On Thursday, Isaacs was charged with first-degree murder in the 1975 killing.
The arrest of Isaacs was a byproduct of an investigation into the killing of Frank “Sharkey” Hinkley, a Seattle-area strip club owner, and his girlfriend, Barbara Rosenfield, also killed in 1975, under circumstances similar to the slaying of Fretland, Yakima County sheriff’s chief of detectives Stewart Graham said.
It turned out that the similarities were purely coincidental, but in reopening the case, investigators located witnesses who had not previously been interviewed, Seattle police detective Dan Dudik wrote in the probable cause statement. One of those witnesses, a friend of bar employee Richard Sanders, said he had heard Isaacs, Sanders and a third man discussing the killing before and after it happened.
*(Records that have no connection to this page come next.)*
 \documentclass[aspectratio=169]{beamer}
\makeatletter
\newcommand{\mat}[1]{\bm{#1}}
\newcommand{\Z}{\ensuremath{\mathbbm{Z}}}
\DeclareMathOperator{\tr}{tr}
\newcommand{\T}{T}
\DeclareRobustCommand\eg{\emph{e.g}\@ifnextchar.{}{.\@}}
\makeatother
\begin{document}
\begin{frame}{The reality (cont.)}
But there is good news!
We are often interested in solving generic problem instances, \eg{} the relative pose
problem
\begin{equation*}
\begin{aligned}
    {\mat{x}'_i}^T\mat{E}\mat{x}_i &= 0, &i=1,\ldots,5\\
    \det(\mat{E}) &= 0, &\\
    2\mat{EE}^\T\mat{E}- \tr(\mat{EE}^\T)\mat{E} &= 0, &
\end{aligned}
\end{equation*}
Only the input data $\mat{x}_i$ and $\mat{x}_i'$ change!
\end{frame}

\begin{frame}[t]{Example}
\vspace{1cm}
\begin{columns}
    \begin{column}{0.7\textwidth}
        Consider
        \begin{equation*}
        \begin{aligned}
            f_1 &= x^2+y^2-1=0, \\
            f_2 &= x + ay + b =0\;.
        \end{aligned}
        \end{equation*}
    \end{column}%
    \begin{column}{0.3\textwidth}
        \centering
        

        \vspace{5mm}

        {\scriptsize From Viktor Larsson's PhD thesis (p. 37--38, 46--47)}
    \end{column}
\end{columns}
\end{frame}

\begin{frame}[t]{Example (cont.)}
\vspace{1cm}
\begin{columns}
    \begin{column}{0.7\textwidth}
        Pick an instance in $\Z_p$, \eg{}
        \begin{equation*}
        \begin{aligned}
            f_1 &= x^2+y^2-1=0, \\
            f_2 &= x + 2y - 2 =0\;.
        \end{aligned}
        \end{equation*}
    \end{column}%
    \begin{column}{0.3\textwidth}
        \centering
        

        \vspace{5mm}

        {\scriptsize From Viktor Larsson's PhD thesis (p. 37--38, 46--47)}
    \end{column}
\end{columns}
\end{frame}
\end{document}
Other witnesses corroborated the information, Dudik said, and added that Isaacs was to be paid $30,000 that he would find in a paper bag at the bar. Isaacs never found the money, one witness said.
Graham, who worked with FBI agents on the Fretland case, also said no organized-crime link could be established in that killing.
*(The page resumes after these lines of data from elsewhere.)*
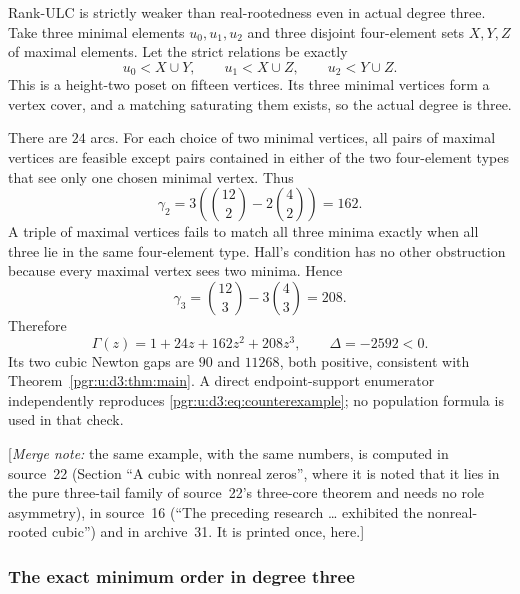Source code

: \documentclass[11pt]{article}
\numberwithin{equation}{section}
\theoremstyle{definition}\newtheorem{definition}[theorem]{Definition}\newtheorem{remark}[theorem]{Remark}
\newcommand{\Ga}{\Gamma}                   %
\newcommand{\mnote}[1]{[\textit{Merge note:} #1]}
\begin{document}
Rank-ULC is strictly weaker than real-rootedness even in actual degree three. Take three minimal elements $u_0,u_1,u_2$ and three disjoint four-element sets $X,Y,Z$ of maximal elements. Let the strict relations be exactly
\[
 u_0<X\cup Y,\qquad u_1<X\cup Z,\qquad u_2<Y\cup Z.
\]
This is a height-two poset on fifteen vertices. Its three minimal vertices form a vertex cover, and a matching saturating them exists, so the actual degree is three.

There are $24$ arcs. For each choice of two minimal vertices, all pairs of maximal vertices are feasible except pairs contained in either of the two four-element types that see only one chosen minimal vertex. Thus
\[
 \gamma_2=3\left(\binom{12}{2}-2\binom42\right)=162.
\]
A triple of maximal vertices fails to match all three minima exactly when all three lie in the same four-element type. Hall's condition has no other obstruction because every maximal vertex sees two minima. Hence
\[
 \gamma_3=\binom{12}{3}-3\binom43=208.
\]
Therefore
\begin{equation}\label{pgr:u:d3:eq:counterexample}
 \Ga(z)=1+24z+162z^2+208z^3,\qquad \Delta=-2592<0.
\end{equation}
Its two cubic Newton gaps are $90$ and $11268$, both positive, consistent with Theorem~\ref{pgr:u:d3:thm:main}. A direct endpoint-support enumerator independently reproduces \eqref{pgr:u:d3:eq:counterexample}; no population formula is used in that check.

\mnote{the same example, with the same numbers, is computed in source~22
(Section ``A cubic with nonreal zeros'', where it is noted that it lies in
the pure three-tail family of source~22's three-core theorem and needs no
role asymmetry), in source~16 (``The preceding research \dots{} exhibited
the nonreal-rooted cubic'') and in archive~31. It is printed once, here.}


\subsubsection{The exact minimum order in degree three}
\end{document}
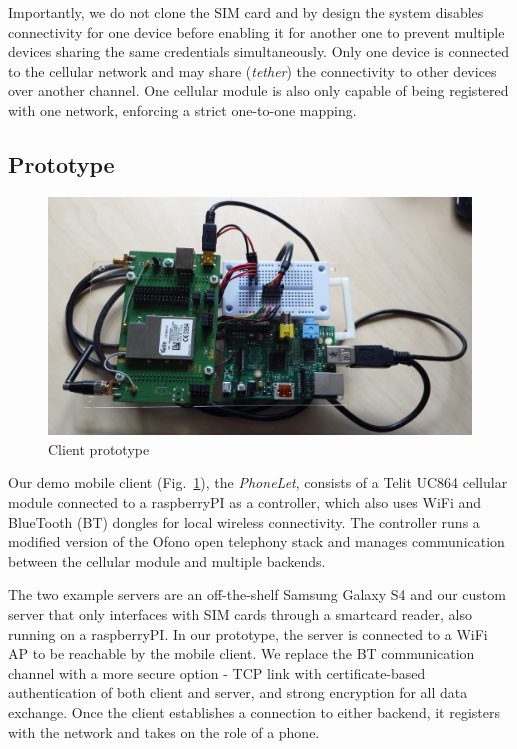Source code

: \documentclass{sig-alternate-2013}
\begin{document}
Importantly, we do not clone the SIM card and by design the system disables connectivity for one device before enabling it for another one to prevent multiple devices sharing the same credentials simultaneously. Only one device is connected to the cellular network and may share (\emph{tether}) the connectivity to other devices over another channel. One cellular module is also only capable of being registered with one network, enforcing a strict one-to-one mapping.

\subsection{Prototype}

\begin{figure}[t!]
\centering
\includegraphics[width=0.95\columnwidth]{figs/client}
\caption{Client prototype}
\label{fig:client}
\end{figure}

Our demo mobile client (Fig.~\ref{fig:client}), the \emph{PhoneLet}, consists of a Telit UC864 cellular module connected to a raspberryPI as a controller, which also uses WiFi and BlueTooth (BT) dongles for local wireless connectivity. The controller runs a modified version of the Ofono open telephony stack and manages communication between the cellular module and multiple backends.

The two example servers are an off-the-shelf Samsung Galaxy S4 and our custom server that only interfaces with SIM cards through a smartcard reader, also running on a raspberryPI. In our prototype, the server is connected to a WiFi AP to be reachable by the mobile client. We replace the BT communication channel with a more secure option - TCP link with certificate-based authentication of both client and server, and strong encryption for all data exchange. Once the client establishes a connection to either backend, it registers with the network and takes on the role of a phone.
\end{document}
A Seattle newspaper reported Thursday, however, that an FBI task force is continuing to investigate unsolved killings dating from 1970s that may have been resulted from turf battles between bar and nightclub operators in King and Yakima counties.
James B. Braman Jr. was arrested for the Seattle-area killings and was charged with first-degree murder but died of a drug overdose before he could be tried. Before he died, Braman would not say whether he had been hired, telling investigators only, “they’ll kill me,” and refusing to elaborate, according to court papers.
Isaacs, released in 2003 after spending 25 years in prison for killing his brother-in-law in Yakima County, was arrested and booked into the King County Jail in Seattle for investigation of murder, authorities said.
Fretland, 43, a former Wapato High School teacher, was found dead on Sept. 6, 1975, in the Wagon Wheel in Selah, one of three watering holes he owned. He had been shot five times in the back at close range with a .32-caliber pistol.
There was no sign of forced entry, but the business had been robbed and Fretland’s watch and wallet were gone. Authorities said at the time Fretland may have known whoever killed him.
Two weeks earlier, a woman had told Yakima police of a plot by Isaacs, then a bartender, and Sanders, also employed by Fretland, to kill their employer, Graham said. A detective typed a report on the warning, apparently to send to Selah police, but nobody knows what happened to it.
When the report became known after Fretland was killed, investigators found Sanders had an apparently airtight alibi and there was no evidence linking Isaacs to the crime, Graham said.
Sanders became a drug dealer and was killed in 1989 in Clark County by associates, one of whom eventually bunked with Isaacs at the Washington State Penitentiary in Walla Walla, Graham said
Fretland was killed at a time of what Graham, a 30-year veteran of the sheriff’s office, said were freewheeling, “wide open” bar and nightclub dealings in the Seattle-Tacoma area and Yakima.
Fretland was said to be linked to the owners of the Corral, a downtown Yakima go-go club that investigators believe was once owned partly by Frank Colacurcio Sr. of Seattle, a strip club owner and convicted racketeer.
A month before the shooting, the Strand Cafe, also owned by Fretland, was destroyed by an explosion and fire, the fourth nightclub arson in Yakima in five years. Mike Cecil, a Fretland employee and former Yakima police officer who was badly burned in the blast, was charged with arson but was acquitted by a jury.
According to subsequent published reports, some believed the fires were related to a Tacoma-area racketeering operation in which then-Pierce County Sheriff George Janovich was arrested, convicted and sent to prison.